A wrapper R script for DESeq2 facilitates DGE analysis of counted sample files.

tiny-plot

The results of feature counting and DGE analysis are visualized with high resolution plot PDFs. User-defined plot styles are also supported via a Matplotlib style sheet.

Full documentation for tiny-plot can be found here.

Outputs

The files produced by each pipeline step are included in the final output directory where they are organized into subdirectories by step.

Data Pre-Processing

fastp is used to trim adapters and remove poor quality reads from FASTQ input files. Summary and quality statistics reports are generated for each library. These reports are used to calculate the pipeline summary statistics for total reads and retained reads.

Collapsed FASTA files

A "collapsed" FASTA contains unique reads found in fastp's quality filtered FASTQ files. Each header indicates the number of times that sequence occurred in the input. This allows for faster bowtie alignments while preserving counts for downstream analysis.

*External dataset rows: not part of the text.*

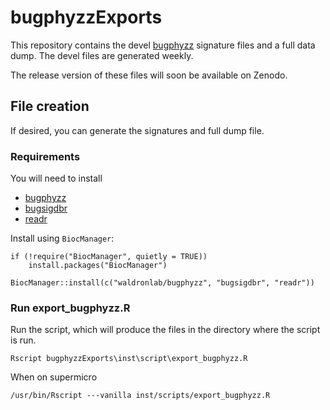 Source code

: # bugphyzzExports

This repository contains the devel
[bugphyzz](https://github.com/waldronlab/bugphyzz) signature files and a full
data dump. The devel files are generated weekly.

The release version of these files will soon be available on Zenodo.

## File creation

If desired, you can generate the signatures and full dump file.

### Requirements

You will need to install

* [bugphyzz](https://github.com/waldronlab/bugphyzz)
* [bugsigdbr](https://www.bioconductor.org/packages/bugsigdbr/)
* [readr](https://readr.tidyverse.org/)

Install using `BiocManager`:

```
if (!require("BiocManager", quietly = TRUE))
    install.packages("BiocManager")

BiocManager::install(c("waldronlab/bugphyzz", "bugsigdbr", "readr"))
```
### Run export_bugphyzz.R

Run the script, which will produce the files in the directory where the script
is run.

```
Rscript bugphyzzExports\inst\script\export_bugphyzz.R
```
When on supermicro

```
/usr/bin/Rscript ---vanilla inst/scripts/export_bugphyzz.R
```



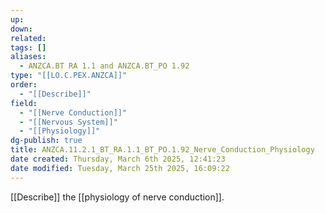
 ```yaml
---
up: 
down: 
related: 
tags: []
aliases:
  - ANZCA.BT RA 1.1 and ANZCA.BT_PO 1.92
type: "[[LO.C.PEX.ANZCA]]"
order:
  - "[[Describe]]"
field:
  - "[[Nerve Conduction]]"
  - "[[Nervous System]]"
  - "[[Physiology]]"
dg-publish: true
title: ANZCA.11.2.1_BT_RA.1.1_BT_PO.1.92_Nerve_Conduction_Physiology
date created: Thursday, March 6th 2025, 12:41:23
date modified: Tuesday, March 25th 2025, 16:09:22
---
```


[[Describe]] the [[physiology of nerve conduction]].
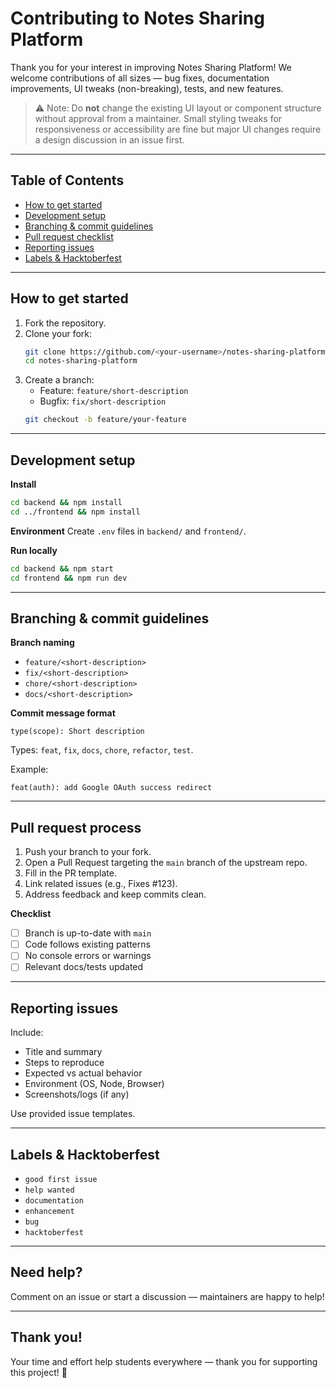 # Contributing to Notes Sharing Platform

Thank you for your interest in improving Notes Sharing Platform! We welcome contributions of all sizes — bug fixes, documentation improvements, UI tweaks (non-breaking), tests, and new features.

> ⚠️ Note: Do **not** change the existing UI layout or component structure without approval from a maintainer. Small styling tweaks for responsiveness or accessibility are fine but major UI changes require a design discussion in an issue first.

---

## Table of Contents

- [How to get started](#how-to-get-started)
- [Development setup](#development-setup)
- [Branching & commit guidelines](#branching--commit-guidelines)
- [Pull request checklist](#pull-request-checklist)
- [Reporting issues](#reporting-issues)
- [Labels & Hacktoberfest](#labels--hacktoberfest)

---

## How to get started

1. Fork the repository.
2. Clone your fork:
   ```bash
   git clone https://github.com/<your-username>/notes-sharing-platform.git
   cd notes-sharing-platform
   ```
3. Create a branch:
   - Feature: `feature/short-description`
   - Bugfix: `fix/short-description`
   ```bash
   git checkout -b feature/your-feature
   ```

---

## Development setup

**Install**

```bash
cd backend && npm install
cd ../frontend && npm install
```

**Environment**
Create `.env` files in `backend/` and `frontend/`.

**Run locally**

```bash
cd backend && npm start
cd frontend && npm run dev
```

---

## Branching & commit guidelines

**Branch naming**

- `feature/<short-description>`
- `fix/<short-description>`
- `chore/<short-description>`
- `docs/<short-description>`

**Commit message format**

```
type(scope): Short description
```

Types: `feat`, `fix`, `docs`, `chore`, `refactor`, `test`.

Example:

```
feat(auth): add Google OAuth success redirect
```

---

## Pull request process

1. Push your branch to your fork.
2. Open a Pull Request targeting the `main` branch of the upstream repo.
3. Fill in the PR template.
4. Link related issues (e.g., Fixes #123).
5. Address feedback and keep commits clean.

**Checklist**

- [ ] Branch is up-to-date with `main`
- [ ] Code follows existing patterns
- [ ] No console errors or warnings
- [ ] Relevant docs/tests updated

---

## Reporting issues

Include:

- Title and summary
- Steps to reproduce
- Expected vs actual behavior
- Environment (OS, Node, Browser)
- Screenshots/logs (if any)

Use provided issue templates.

---

## Labels & Hacktoberfest

- `good first issue`
- `help wanted`
- `documentation`
- `enhancement`
- `bug`
- `hacktoberfest`

---

## Need help?

Comment on an issue or start a discussion — maintainers are happy to help!

---

## Thank you!

Your time and effort help students everywhere — thank you for supporting this project! 🎉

Counts and Pipeline Statistics

The tiny-count step produces a variety of outputs

Feature Counts

Custom Python scripts and HTSeq are used to generate a single table of feature counts which includes each counted library. Each matched feature is represented with the following metadata columns:

  • Feature ID is determined, in order of preference, by one of the following GFF column 9 attributes: ID, gene_id, Parent.
  • Classifier is determined by the rules in your Features Sheet. It is the Classify as... value of each matching rule. Since multiple rules can match a feature, some Feature IDs will be listed multiple times with different classifiers.
  • Feature Name displays aliases of your choice, as specified in the alias key under each GFF listed in your Paths File. If alias is set to ID, the Feature Name column is left empty.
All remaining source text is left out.